This whole incident is quite interesting and the response from Elon and in this thread are exactly what I would have expected. But it does illustrate to me something else...
Elon builds this great electric car, one that he says will do anything a gasoline car will do, which he says asks no compromises of its owner/driver. Oh, but here are all the things you need to remember about using it, and a few things you should avoid...
You give a person a device that looks like a car and performs like a car, and then you tell them to use it just like a car, you can't really act surprised when they do. Especially when you arranged the test. In the Real World, people drive cars 75 mph (here in the Chicago area, it's 80 or you should just stay on the surface streets). They drive when it's really cold. And they don't always remember or have time to "fill up" all the way.
Tesla seems to want to put the onus on people to learn how to use their product, to fit their needs around the way the car works. I'm not sure that flies with some people, especially when you call them out publicly to tell them they didn't know what they were doing.

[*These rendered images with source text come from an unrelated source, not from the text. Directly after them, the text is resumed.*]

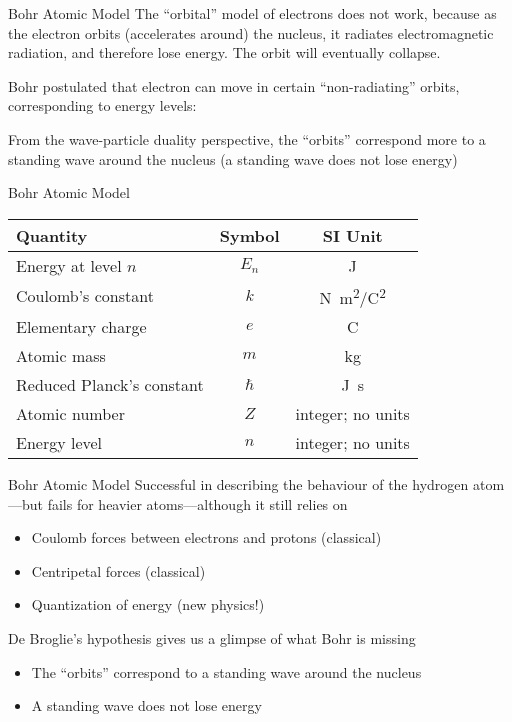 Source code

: \documentclass[12pt,compress,aspectratio=169]{beamer}
\newcommand{\eq}[2]{\vspace{#1}{\Large\begin{displaymath}#2\end{displaymath}}}
\begin{document}
\begin{frame}{Bohr Atomic  Model}
  The ``orbital'' model of electrons does not work, because as the electron
  orbits (accelerates around) the nucleus, it radiates electromagnetic
  radiation, and therefore lose energy. The orbit will eventually collapse.

  \vspace{.1in} Bohr postulated that electron can move in certain
  ``non-radiating'' orbits, corresponding to energy levels:

  \eq{-.1in}{
    \boxed{E_n=-\frac{k^2e^4m}{2\hbar^2}\frac{Z^2}{n^2}}
  }
  
  From the wave-particle duality perspective, the ``orbits'' correspond more to
  a standing wave around the nucleus (a standing wave does not lose energy)
\end{frame}


\begin{frame}{Bohr Atomic Model}
  \eq{-.1in}{
    \boxed{E_n=-\frac{k^2e^4m}{2\hbar^2}\frac{Z^2}{n^2}}
  }
  \begin{center}
    \begin{tabular}{l|c|c}
      \rowcolor{pink}
      \textbf{Quantity} & \textbf{Symbol} & \textbf{SI Unit} \\ \hline
      Energy at level $n$ & $E_n$ & \si{\joule} \\
      Coulomb's constant & $k$ & \si{N.m^2/C^2} \\
      Elementary charge  & $e$ & \si{\coulomb} \\
      Atomic mass        & $m$ & \si{\kilo\gram} \\
      Reduced Planck's constant & $\hbar$ & \si{\joule.\second}\\
      Atomic number      & $Z$ & integer; no units\\
      Energy level       & $n$ & integer; no units
    \end{tabular}
  \end{center}
\end{frame}


\begin{frame}{Bohr Atomic  Model}
  Successful in describing the behaviour of the hydrogen atom---but fails for
  heavier atoms---although it still relies on 
  \begin{itemize}
  \item Coulomb forces between electrons and protons (classical)
  \item Centripetal forces (classical)
  \item Quantization of energy (new physics!)
  \end{itemize}
  De Broglie's hypothesis gives us a glimpse of what Bohr is missing
  \begin{itemize}
  \item The ``orbits'' correspond to a standing wave around the nucleus
  \item A standing wave does not lose energy
  \end{itemize}
\end{frame}
\end{document}
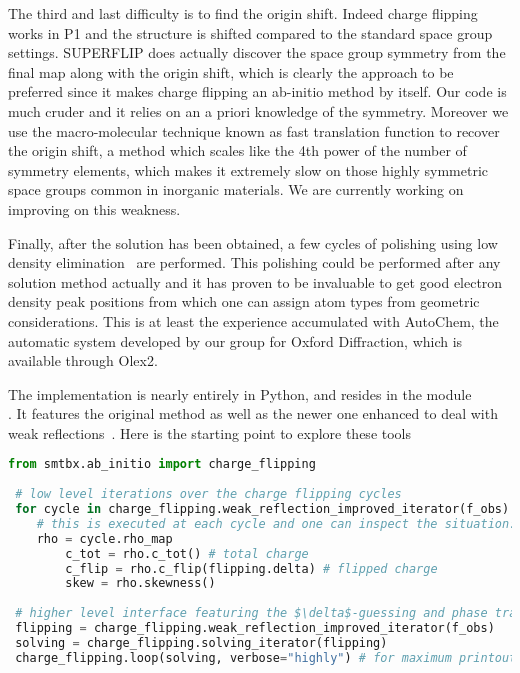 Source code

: \documentclass[12pt]{article}
\begin{document}
The third and last difficulty is to find the origin shift. Indeed charge flipping works in P1 and the structure is shifted compared to the standard space group settings. SUPERFLIP does actually discover the space group symmetry from the final map along with the origin shift, which is clearly the approach to be preferred since it makes charge flipping an ab-initio method by itself. Our code is much cruder and it relies on an a priori knowledge of the symmetry. Moreover we use the macro-molecular technique known as fast translation function to recover the origin shift, a method which scales like the 4th power of the number of symmetry elements, which makes it extremely slow on those highly symmetric space groups common in inorganic materials. We are currently working on improving on this weakness.

Finally, after the solution has been obtained, a few cycles of polishing using low density elimination~\cite{Shiono:1992} are performed. This polishing could be performed after any solution method actually and it has proven to be invaluable to get good electron density peak positions from which one can assign atom types from geometric considerations. This is at least the experience accumulated with AutoChem, the automatic system developed by our group for Oxford Diffraction, which is available through Olex2.

The implementation is nearly entirely in Python, and resides in the module\\ . It features the original method as well as the newer one enhanced to deal with weak reflections~\cite{Oszlanyi:2004}. Here is the starting point to explore these tools
 \begin{lstlisting}[language=Python]
 from smtbx.ab_initio import charge_flipping
 
 # low level iterations over the charge flipping cycles
 for cycle in charge_flipping.weak_reflection_improved_iterator(f_obs):
 	# this is executed at each cycle and one can inspect the situation:
	rho = cycle.rho_map
        c_tot = rho.c_tot() # total charge
        c_flip = rho.c_flip(flipping.delta) # flipped charge
        skew = rho.skewness()
 
 # higher level interface featuring the $\delta$-guessing and phase transition detection
 flipping = charge_flipping.weak_reflection_improved_iterator(f_obs)
 solving = charge_flipping.solving_iterator(flipping)
 charge_flipping.loop(solving, verbose="highly") # for maximum printout 
\end{lstlisting}
\end{document}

My iPhone is the most fantastic bit of engineering I've ever had the pleasure of using. It asks nothing of me other than to plug it in when the little battery icon is running low. I can do that while I sleep, or even while I drive. I never have to worry about it. It will do anything a corded phone will do, with the added features of a corded computer, and it does those things better than either in most cases.
As great as the Model S is, it's not quite that revolutionary EV that everyone's hoping for, because the general public will still see the adjustments they have to make in their usual way of doing things to accomodate it. This article just adds fuel to that fire, and we can argue here ad infinitum the fairness of this or that point or statement. What we can't argue that making the drive required the use of the supercharger network twice, which was the test. And his point is, doing so took a lot more knowledge and effort than he expected for the seamless, carefree, typical gasoline car (or iPhone-like, if you will) operation that Elon promised.
It's possible that EV's won't hit it big until someone builds one that you can literally drive until you're too tired to do so, and then fully recharge while you sleep. Or at the very least recharge in the typical 10-15 minute fuel/food/pee stop that people are used to now.